Data provided.
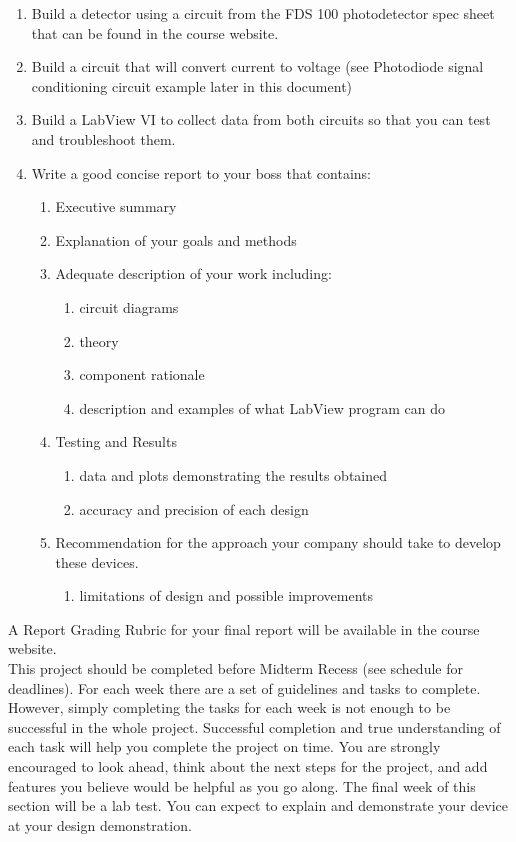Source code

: \documentclass{article}
\begin{document}
\begin{enumerate}
	\item Build a detector using a circuit from the FDS 100 photodetector spec sheet that can be found in the course website.
	\item Build a circuit that will convert current to voltage (see Photodiode signal conditioning circuit example later in this document)
	\item Build a LabView VI to collect data from both circuits so that you can test and troubleshoot them.
	\item Write a good concise report to your boss that contains:
	\begin{enumerate}
		\item Executive summary
		\item Explanation of your goals and methods
		\item Adequate description of your work including:
		\begin{enumerate}
			\item circuit diagrams
			\item theory
			\item component rationale
			\item description and examples of what LabView program can do
		\end{enumerate}
		\item Testing and Results
		\begin{enumerate}
			\item data and plots demonstrating the results obtained
			\item accuracy and precision of each design
		\end{enumerate}
		\item Recommendation for the approach your company should take to develop these devices.
		\begin{enumerate}
			\item limitations of design and possible improvements
		\end{enumerate}
	\end{enumerate}
\end{enumerate}

A Report Grading Rubric for your final report will be available in the course website.\\

This project should be completed before Midterm Recess (see schedule for deadlines). For each week there are a set of guidelines and tasks to complete. However, simply completing the tasks for each week is not enough to be successful in the whole project. Successful completion and true understanding of each task will help you complete the project on time. You are strongly encouraged to look ahead, think about the next steps for the project, and add features you believe would be helpful as you go along. The final week of this section will be a lab test. You can expect to explain and demonstrate your device at your design demonstration.
\end{document}
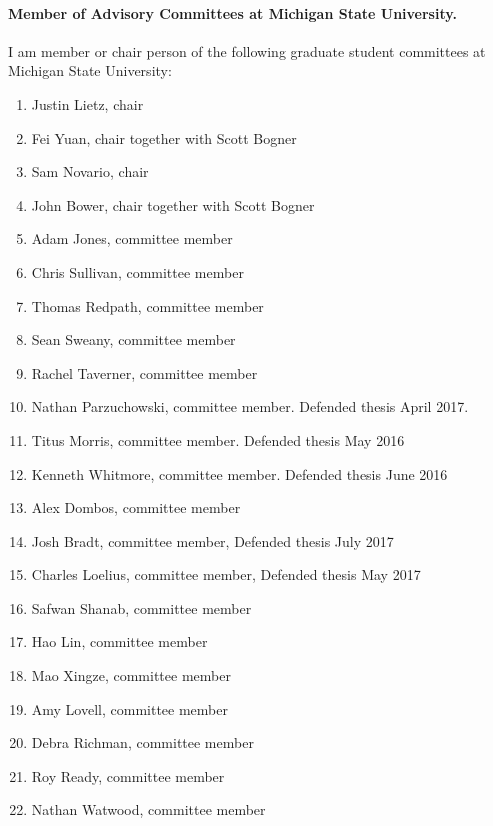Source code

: \documentclass[a4wide,10pt]{article}
\begin{document}
\paragraph{Member of Advisory Committees at Michigan State University.}
I am member or chair person of the following graduate  student committees at Michigan State University:
\begin{enumerate}
\item Justin Lietz, chair

\item Fei Yuan, chair together with Scott Bogner 

\item Sam Novario, chair

\item John Bower, chair together with Scott Bogner  

\item Adam Jones, committee member

\item Chris Sullivan, committee member

\item Thomas Redpath, committee member

\item Sean Sweany, committee member

\item Rachel Taverner, committee member

\item Nathan Parzuchowski, committee member. Defended thesis April 2017.

\item Titus Morris, committee member. Defended thesis May 2016

\item Kenneth Whitmore, committee member. Defended thesis June 2016

\item Alex Dombos, committee member

\item Josh Bradt, committee member, Defended thesis July 2017

\item Charles Loelius, committee member, Defended thesis May 2017

\item Safwan Shanab, committee member

\item Hao Lin, committee member

\item Mao Xingze, committee member

\item Amy Lovell, committee member

\item Debra Richman, committee member

\item Roy Ready, committee member

\item Nathan Watwood, committee member 
\end{enumerate}
\end{document}
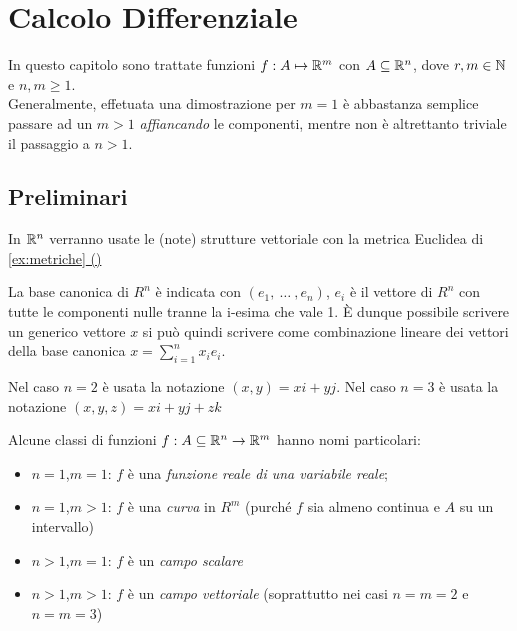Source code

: \chapter{Calcolo Differenziale}

In questo capitolo sono trattate funzioni $f: A \mapsto \mathbb{R}^m$ con $A \subseteq \mathbb{R}^n$, dove $r,m \in \mathbb{N}$ e $n,m \geq 1$.\\
Generalmente, effetuata una dimostrazione per $m = 1$ è abbastanza semplice passare ad un $m > 1$ \textit{affiancando} le componenti, mentre non è altrettanto triviale il passaggio a $n > 1$.

\section{Preliminari}
In $\mathbb{R}^n$ verranno usate le (note) strutture vettoriale con la metrica Euclidea di \hyperref[ex:dist_eucl]{\cref*{ex:metriche} ()} %

La base canonica di $R^n$ è indicata con $(e_1,\:\dotsc\:,e_n)$, $e_i$ è il vettore di $R^n$ con tutte le componenti nulle tranne la i-esima che vale 1. È dunque possibile scrivere un generico vettore $x$ si può quindi scrivere come combinazione lineare dei vettori della base canonica $x=\sum\limits_{i=1}^{n} x_i e_i$.

Nel caso $n=2$ è usata la notazione $(x,y)=xi+yj$. Nel caso $n=3$ è usata la notazione $(x,y,z)=xi+yj+zk$

Alcune classi di funzioni $f:A\subseteq\mathbb{R}^n\rightarrow\mathbb{R}^m$ hanno nomi particolari:
\begin{itemize}
	\item $n=1$,$m=1$: $f$ è una \textit{funzione reale di una variabile reale};
	\item $n=1$,$m>1$: $f$ è una \textit{curva} in $R^m$ (purché $f$ sia almeno continua e $A$ su un intervallo)
	\item $n>1$,$m=1$: $f$ è un \textit{campo scalare}
	\item $n>1$,$m>1$: $f$ è un \textit{campo vettoriale} (soprattutto nei casi $n=m=2$ e $n=m=3$)
\end{itemize}

\newpage
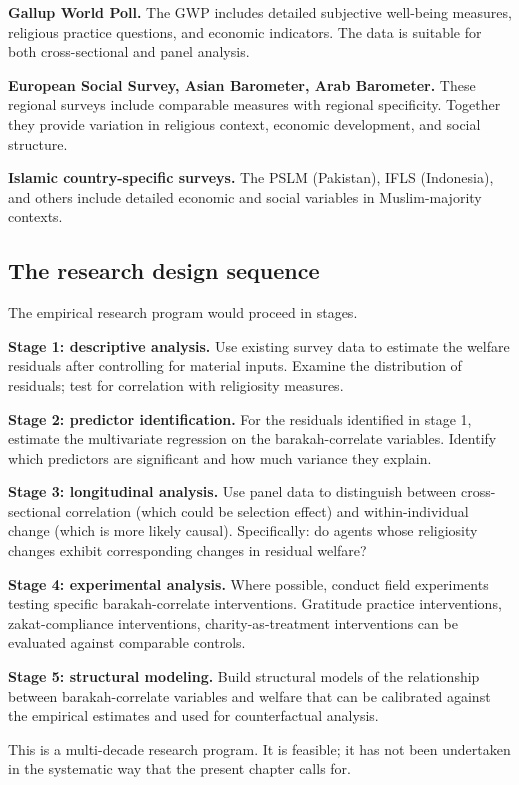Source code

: \textbf{Gallup World Poll.} The GWP includes detailed subjective
well-being measures, religious practice questions, and economic
indicators. The data is suitable for both cross-sectional and
panel analysis.

\textbf{European Social Survey, Asian Barometer, Arab Barometer.}
These regional surveys include comparable measures with regional
specificity. Together they provide variation in religious
context, economic development, and social structure.

\textbf{Islamic country-specific surveys.} The PSLM (Pakistan),
IFLS (Indonesia), and others include detailed economic and
social variables in Muslim-majority contexts.

\subsection{The research design sequence}

The empirical research program would proceed in stages.

\textbf{Stage 1: descriptive analysis.} Use existing survey data
to estimate the welfare residuals after controlling for material
inputs. Examine the distribution of residuals; test for
correlation with religiosity measures.

\textbf{Stage 2: predictor identification.} For the residuals
identified in stage 1, estimate the multivariate regression on
the barakah-correlate variables. Identify which predictors are
significant and how much variance they explain.

\textbf{Stage 3: longitudinal analysis.} Use panel data to
distinguish between cross-sectional correlation (which could be
selection effect) and within-individual change (which is more
likely causal). Specifically: do agents whose religiosity changes
exhibit corresponding changes in residual welfare?

\textbf{Stage 4: experimental analysis.} Where possible, conduct
field experiments testing specific barakah-correlate interventions.
Gratitude practice interventions, zakat-compliance interventions,
charity-as-treatment interventions can be evaluated against
comparable controls.

\textbf{Stage 5: structural modeling.} Build structural models of
the relationship between barakah-correlate variables and welfare
that can be calibrated against the empirical estimates and used
for counterfactual analysis.

This is a multi-decade research program. It is feasible; it has
not been undertaken in the systematic way that the present
chapter calls for.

Requirement. Each line holding "Scott" should be copied from the material above.

Solution for this task.
\item Fei Yuan, chair together with Scott Bogner 
\item John Bower, chair together with Scott Bogner  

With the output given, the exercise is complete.